Counting my Blessings

It's curious how misery is so often perceived as being relative rather than absolute. We hear on countless occasions the phrase 'there is always somebody worse off than you'. And we take comfort in this, as if it's a zero sum game - another person's suffering can somehow alleviate our own.


After weeks of being solemnly told that Louise's death is a tragedy I still find it difficult to mentally categorise either Louise or myself  as tragic figures. Tragedy is something that happens to other people. Those who died or were injured in the Hillsborough disaster, the World Trade Centre attacks, the Lockerbie bombing. They were caught up in tragedy. Louise, well, she was Louise, my wife. The person with whom I shared my life. Somebody so close to me clearly can't be caught up in tragedy, and nor can I. That would be absurd. Utterly inconceivable.
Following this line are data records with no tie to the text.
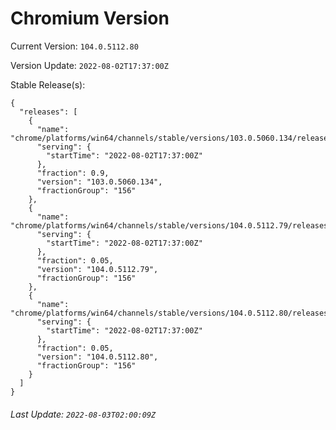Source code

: # Chromium Version

Current Version: `104.0.5112.80`

Version Update: `2022-08-02T17:37:00Z`

Stable Release(s):
```
{
  "releases": [
    {
      "name": "chrome/platforms/win64/channels/stable/versions/103.0.5060.134/releases/1659461820",
      "serving": {
        "startTime": "2022-08-02T17:37:00Z"
      },
      "fraction": 0.9,
      "version": "103.0.5060.134",
      "fractionGroup": "156"
    },
    {
      "name": "chrome/platforms/win64/channels/stable/versions/104.0.5112.79/releases/1659461820",
      "serving": {
        "startTime": "2022-08-02T17:37:00Z"
      },
      "fraction": 0.05,
      "version": "104.0.5112.79",
      "fractionGroup": "156"
    },
    {
      "name": "chrome/platforms/win64/channels/stable/versions/104.0.5112.80/releases/1659461820",
      "serving": {
        "startTime": "2022-08-02T17:37:00Z"
      },
      "fraction": 0.05,
      "version": "104.0.5112.80",
      "fractionGroup": "156"
    }
  ]
}
```

###### Last Update: `2022-08-03T02:00:09Z`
Obviously something has happened to take Louise away from me for several weeks now, and I'm not yet sure what it is. I'm missing her, an awful lot, but she is bound to be back any minute now.

Despite this ironclad protective layer of disbelief, however, reality still penetrates fairly frequently. Usually two or three times a day. And then I wonder what I have done to deserve being in this position. But if I start feeling too sorry for myself I try to pause and take a moment to count my blessings. It requires only a quick perusal of web forums for those who have lost their partners, whether by suicide or not (I now spend more time on these than my football club's message board) to establish that I do, in fact, still have many reasons to consider myself fortunate.

Unlike some, for example, I am lucky enough to have a reasonably sound financial outlook. Not what it would have been, of course, but there should still be no reason why I have to sell my home or experience a dramatic drop in living standards. I don't have the strain of trying to bring up one or more children as a single parent at the same time as dealing with my bereavement. My employers have been appropriately supportive and accommodating. Louise's family and friends, and of course my own, have rallied around to collectively embrace me. I have, through talking to those family and friends, and the writing both of this blog and my private diary, opportunities and resources which enable me to process and work through my understanding of what happened and why. There are exciting plans for the establishment of a new charity which will provide Louise with a fitting legacy. I have not been left with a whole series of unanswered questions about why Louise did what she did. I know and understand. I am secure in the fact that Louise loved me and wants the best for me. And I know that I am still the luckiest man in the world for having had the absolute honour and privilege of being her husband.

Of course I would be lying if I tried to pretend that this lifts me up off the floor, either literally or figuratively, when I am having a breakdown. It doesn't. But in between times it provides me with a valuable sense of perspective and puts a break on the emergence of any form of victimhood. I may be cursed but I know that I am also blessed.